The two brief works edited and translated here for the first time are primary material from the years before the establishment of the Fatimid caliphate in 297/909. The two brothers who were central to the success of the Ismaili daʿwa in North Africa, namely Abū ʿAbd Allāh al-Shīʿī and Abu’l-ʿAbbās Muḥammad, have been identified as the authors of these sermons, and as such they provide a unique view of the nature of the daʿwa among the Berbers of the Maghrib.

The sermon by Abū ʿAbd Allāh al-Shīʿī shows how the arguments for belief in the imamate of the family of the Prophet, the ahl al-bayt, were developed and presented to bring new adherents to the cause. The Book of the Keys to Grace by his elder brother Abu’l-ʿAbbās, too, concerns not only the centrality of the imam in the faith but also sheds light on the hierarchy of the daʿwa in this early period and its organisational sophistication.

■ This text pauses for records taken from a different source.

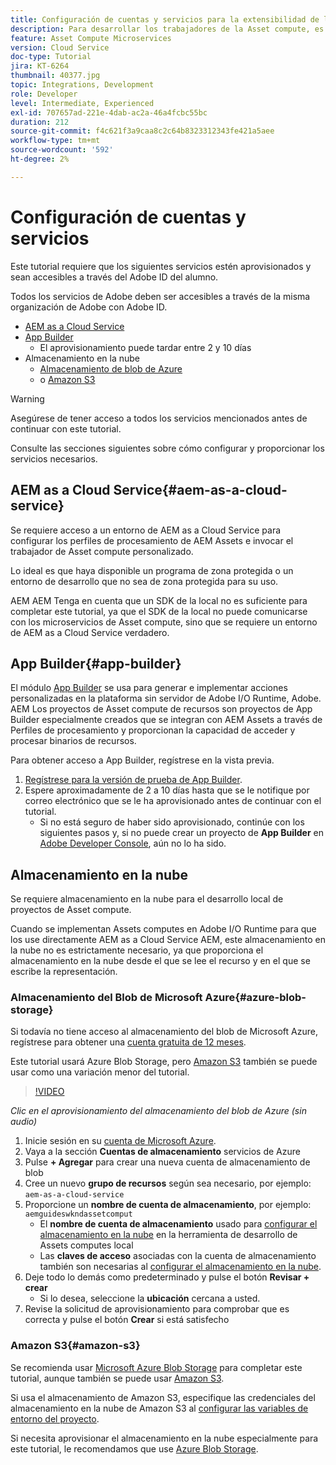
 ```yaml
---
title: Configuración de cuentas y servicios para la extensibilidad de la Asset compute
description: Para desarrollar los trabajadores de la Asset compute, es necesario tener acceso a cuentas y servicios, incluido AEM as a Cloud Service, App Builder y el almacenamiento en la nube proporcionado por Microsoft o Amazon.
feature: Asset Compute Microservices
version: Cloud Service
doc-type: Tutorial
jira: KT-6264
thumbnail: 40377.jpg
topic: Integrations, Development
role: Developer
level: Intermediate, Experienced
exl-id: 707657ad-221e-4dab-ac2a-46a4fcbc55bc
duration: 212
source-git-commit: f4c621f3a9caa8c2c64b8323312343fe421a5aee
workflow-type: tm+mt
source-wordcount: '592'
ht-degree: 2%

---
```


# Configuración de cuentas y servicios

Este tutorial requiere que los siguientes servicios estén aprovisionados y sean accesibles a través del Adobe ID del alumno.

Todos los servicios de Adobe deben ser accesibles a través de la misma organización de Adobe con Adobe ID.

+ [AEM as a Cloud Service](#aem-as-a-cloud-service)
+ [App Builder](#app-builder)
   + El aprovisionamiento puede tardar entre 2 y 10 días
+ Almacenamiento en la nube
   + [Almacenamiento de blob de Azure](https://azure.microsoft.com/en-us/services/storage/blobs/)
   + o [Amazon S3](https://aws.amazon.com/s3/?did=ft_card&amp;trk=ft_card)

>[!WARNING]
>
>Asegúrese de tener acceso a todos los servicios mencionados antes de continuar con este tutorial.
> 
> Consulte las secciones siguientes sobre cómo configurar y proporcionar los servicios necesarios.

## AEM as a Cloud Service{#aem-as-a-cloud-service}

Se requiere acceso a un entorno de AEM as a Cloud Service para configurar los perfiles de procesamiento de AEM Assets e invocar el trabajador de Asset compute personalizado.

Lo ideal es que haya disponible un programa de zona protegida o un entorno de desarrollo que no sea de zona protegida para su uso.

AEM AEM Tenga en cuenta que un SDK de la local no es suficiente para completar este tutorial, ya que el SDK de la local no puede comunicarse con los microservicios de Asset compute, sino que se requiere un entorno de AEM as a Cloud Service verdadero.

## App Builder{#app-builder}

El módulo [App Builder](https://developer.adobe.com/app-builder/) se usa para generar e implementar acciones personalizadas en la plataforma sin servidor de Adobe I/O Runtime, Adobe. AEM Los proyectos de Asset compute de recursos son proyectos de App Builder especialmente creados que se integran con AEM Assets a través de Perfiles de procesamiento y proporcionan la capacidad de acceder y procesar binarios de recursos.

Para obtener acceso a App Builder, regístrese en la vista previa.

1. [Regístrese para la versión de prueba de App Builder](https://developer.adobe.com/app-builder/trial/).
1. Espere aproximadamente de 2 a 10 días hasta que se le notifique por correo electrónico que se le ha aprovisionado antes de continuar con el tutorial.
   + Si no está seguro de haber sido aprovisionado, continúe con los siguientes pasos y, si no puede crear un proyecto de __App Builder__ en [Adobe Developer Console](https://developer.adobe.com/console/), aún no lo ha sido.

## Almacenamiento en la nube

Se requiere almacenamiento en la nube para el desarrollo local de proyectos de Asset compute.

Cuando se implementan Assets computes en Adobe I/O Runtime para que los use directamente AEM as a Cloud Service AEM, este almacenamiento en la nube no es estrictamente necesario, ya que proporciona el almacenamiento en la nube desde el que se lee el recurso y en el que se escribe la representación.

### Almacenamiento del Blob de Microsoft Azure{#azure-blob-storage}

Si todavía no tiene acceso al almacenamiento del blob de Microsoft Azure, regístrese para obtener una [cuenta gratuita de 12 meses](https://azure.microsoft.com/en-us/free/).

Este tutorial usará Azure Blob Storage, pero [Amazon S3](#amazon-s3) también se puede usar como una variación menor del tutorial.

>[!VIDEO](https://video.tv.adobe.com/v/40377?quality=12&learn=on)

_Clic en el aprovisionamiento del almacenamiento del blob de Azure (sin audio)_

1. Inicie sesión en su [cuenta de Microsoft Azure](https://azure.microsoft.com/en-us/account/).
1. Vaya a la sección __Cuentas de almacenamiento__ servicios de Azure
1. Pulse __+ Agregar__ para crear una nueva cuenta de almacenamiento de blob
1. Cree un nuevo __grupo de recursos__ según sea necesario, por ejemplo: `aem-as-a-cloud-service`
1. Proporcione un __nombre de cuenta de almacenamiento__, por ejemplo: `aemguideswkndassetcomput`
   + El __nombre de cuenta de almacenamiento__ usado para [configurar el almacenamiento en la nube](../develop/environment-variables.md) en la herramienta de desarrollo de Assets computes local
   + Las __claves de acceso__ asociadas con la cuenta de almacenamiento también son necesarias al [configurar el almacenamiento en la nube](../develop/environment-variables.md).
1. Deje todo lo demás como predeterminado y pulse el botón __Revisar + crear__
   + Si lo desea, seleccione la __ubicación__ cercana a usted.
1. Revise la solicitud de aprovisionamiento para comprobar que es correcta y pulse el botón __Crear__ si está satisfecho

### Amazon S3{#amazon-s3}

Se recomienda usar [Microsoft Azure Blob Storage](#azure-blob-storage) para completar este tutorial, aunque también se puede usar [Amazon S3](https://aws.amazon.com/s3/?did=ft_card&amp;trk=ft_card).

Si usa el almacenamiento de Amazon S3, especifique las credenciales del almacenamiento en la nube de Amazon S3 al [configurar las variables de entorno del proyecto](../develop/environment-variables.md#amazon-s3).

Si necesita aprovisionar el almacenamiento en la nube especialmente para este tutorial, le recomendamos que use [Azure Blob Storage](#azure-blob-storage).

Both texts also shed light on the contemporary theology propagated by the Ismaili daʿwa, including for instance, the powerful analogy of Moses/Aaron and Muhammad/ʿAlī, the awareness of a variety of religious traditions and the use of detailed Qurʾanic quotations and a wide range of hadith. As such they constitute primary source material of interest not only for Ismaili history but for this early period of Islam in general.